Rodolphe (Chapitre 7)
Rodolphe appuya sur une touche de son écran pour fermer la projection sur l'écran géant qu'il regardait en boucle depuis la matinée.
Toujours les mêmes inutiles commentaires, les mêmes images... Un satellite de surveillance avait filmé l'atterrissage catastrophique du vaisseau DREA et maintenant les journalistes se servaient de ces images comme support de tout ce qu'ils avaient à dire.
« La petite Cyndie, princesse de Sagan, est morte dans de mystérieuses conditions... »
« L'adorable enfant aux cheveux blonds et aux yeux larmoyants n'est plus à notre grand regret... »
« Les aînés de l'AM.Erica seraient-ils les responsables de cette incompréhensible tragédie ? »
Rodolphe n'en pouvait plus d'entendre cela et pourtant jusque là il n'avait pas pu résister et ne pas écouter.
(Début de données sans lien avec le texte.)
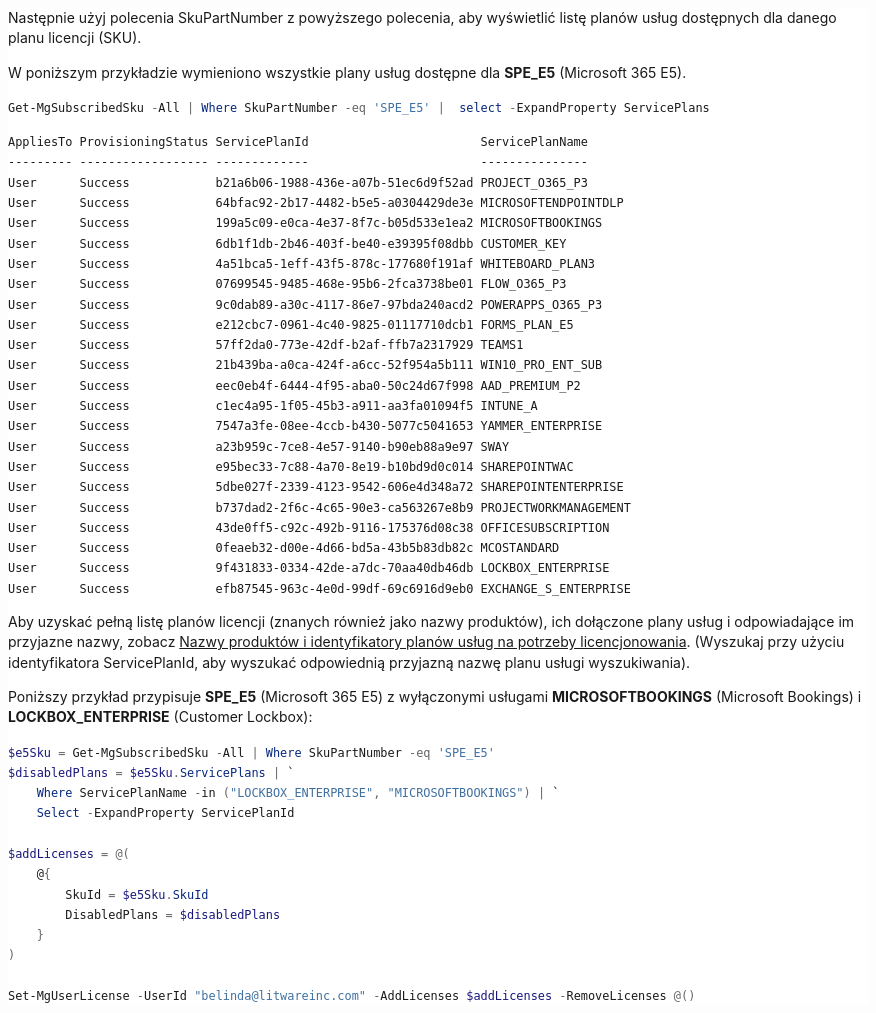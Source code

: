 Następnie użyj polecenia SkuPartNumber z powyższego polecenia, aby wyświetlić listę planów usług dostępnych dla danego planu licencji (SKU).

W poniższym przykładzie wymieniono wszystkie plany usług dostępne dla **SPE_E5** (Microsoft 365 E5).

```powershell
Get-MgSubscribedSku -All | Where SkuPartNumber -eq 'SPE_E5' |  select -ExpandProperty ServicePlans
```

```text
AppliesTo ProvisioningStatus ServicePlanId                        ServicePlanName
--------- ------------------ -------------                        ---------------
User      Success            b21a6b06-1988-436e-a07b-51ec6d9f52ad PROJECT_O365_P3
User      Success            64bfac92-2b17-4482-b5e5-a0304429de3e MICROSOFTENDPOINTDLP
User      Success            199a5c09-e0ca-4e37-8f7c-b05d533e1ea2 MICROSOFTBOOKINGS
User      Success            6db1f1db-2b46-403f-be40-e39395f08dbb CUSTOMER_KEY
User      Success            4a51bca5-1eff-43f5-878c-177680f191af WHITEBOARD_PLAN3
User      Success            07699545-9485-468e-95b6-2fca3738be01 FLOW_O365_P3
User      Success            9c0dab89-a30c-4117-86e7-97bda240acd2 POWERAPPS_O365_P3
User      Success            e212cbc7-0961-4c40-9825-01117710dcb1 FORMS_PLAN_E5
User      Success            57ff2da0-773e-42df-b2af-ffb7a2317929 TEAMS1
User      Success            21b439ba-a0ca-424f-a6cc-52f954a5b111 WIN10_PRO_ENT_SUB
User      Success            eec0eb4f-6444-4f95-aba0-50c24d67f998 AAD_PREMIUM_P2
User      Success            c1ec4a95-1f05-45b3-a911-aa3fa01094f5 INTUNE_A
User      Success            7547a3fe-08ee-4ccb-b430-5077c5041653 YAMMER_ENTERPRISE
User      Success            a23b959c-7ce8-4e57-9140-b90eb88a9e97 SWAY
User      Success            e95bec33-7c88-4a70-8e19-b10bd9d0c014 SHAREPOINTWAC
User      Success            5dbe027f-2339-4123-9542-606e4d348a72 SHAREPOINTENTERPRISE
User      Success            b737dad2-2f6c-4c65-90e3-ca563267e8b9 PROJECTWORKMANAGEMENT
User      Success            43de0ff5-c92c-492b-9116-175376d08c38 OFFICESUBSCRIPTION
User      Success            0feaeb32-d00e-4d66-bd5a-43b5b83db82c MCOSTANDARD
User      Success            9f431833-0334-42de-a7dc-70aa40db46db LOCKBOX_ENTERPRISE
User      Success            efb87545-963c-4e0d-99df-69c6916d9eb0 EXCHANGE_S_ENTERPRISE
```

Aby uzyskać pełną listę planów licencji (znanych również jako nazwy produktów), ich dołączone plany usług i odpowiadające im przyjazne nazwy, zobacz [Nazwy produktów i identyfikatory planów usług na potrzeby licencjonowania](/azure/active-directory/users-groups-roles/licensing-service-plan-reference). (Wyszukaj przy użyciu identyfikatora ServicePlanId, aby wyszukać odpowiednią przyjazną nazwę planu usługi wyszukiwania).

Poniższy przykład przypisuje **SPE_E5** (Microsoft 365 E5) z wyłączonymi usługami **MICROSOFTBOOKINGS** (Microsoft Bookings) i **LOCKBOX_ENTERPRISE** (Customer Lockbox):
  
```powershell
$e5Sku = Get-MgSubscribedSku -All | Where SkuPartNumber -eq 'SPE_E5'
$disabledPlans = $e5Sku.ServicePlans | `
    Where ServicePlanName -in ("LOCKBOX_ENTERPRISE", "MICROSOFTBOOKINGS") | `
    Select -ExpandProperty ServicePlanId

$addLicenses = @(
    @{
        SkuId = $e5Sku.SkuId
        DisabledPlans = $disabledPlans
    }
)

Set-MgUserLicense -UserId "belinda@litwareinc.com" -AddLicenses $addLicenses -RemoveLicenses @()
```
Il essayait de se contenir depuis le début de la matinée mais ses émotions l'emportèrent au moment où il éteignit la projection.
Il tomba violemment contre le sol, des poils commencèrent à recouvrir son corps à toutes vitesse, des griffes vinrent remplacer ses ongles et un instant plus tard ses vêtements volèrent en éclat, ne laissant qu'un gros loup à la fourrure argentée dans le bureau.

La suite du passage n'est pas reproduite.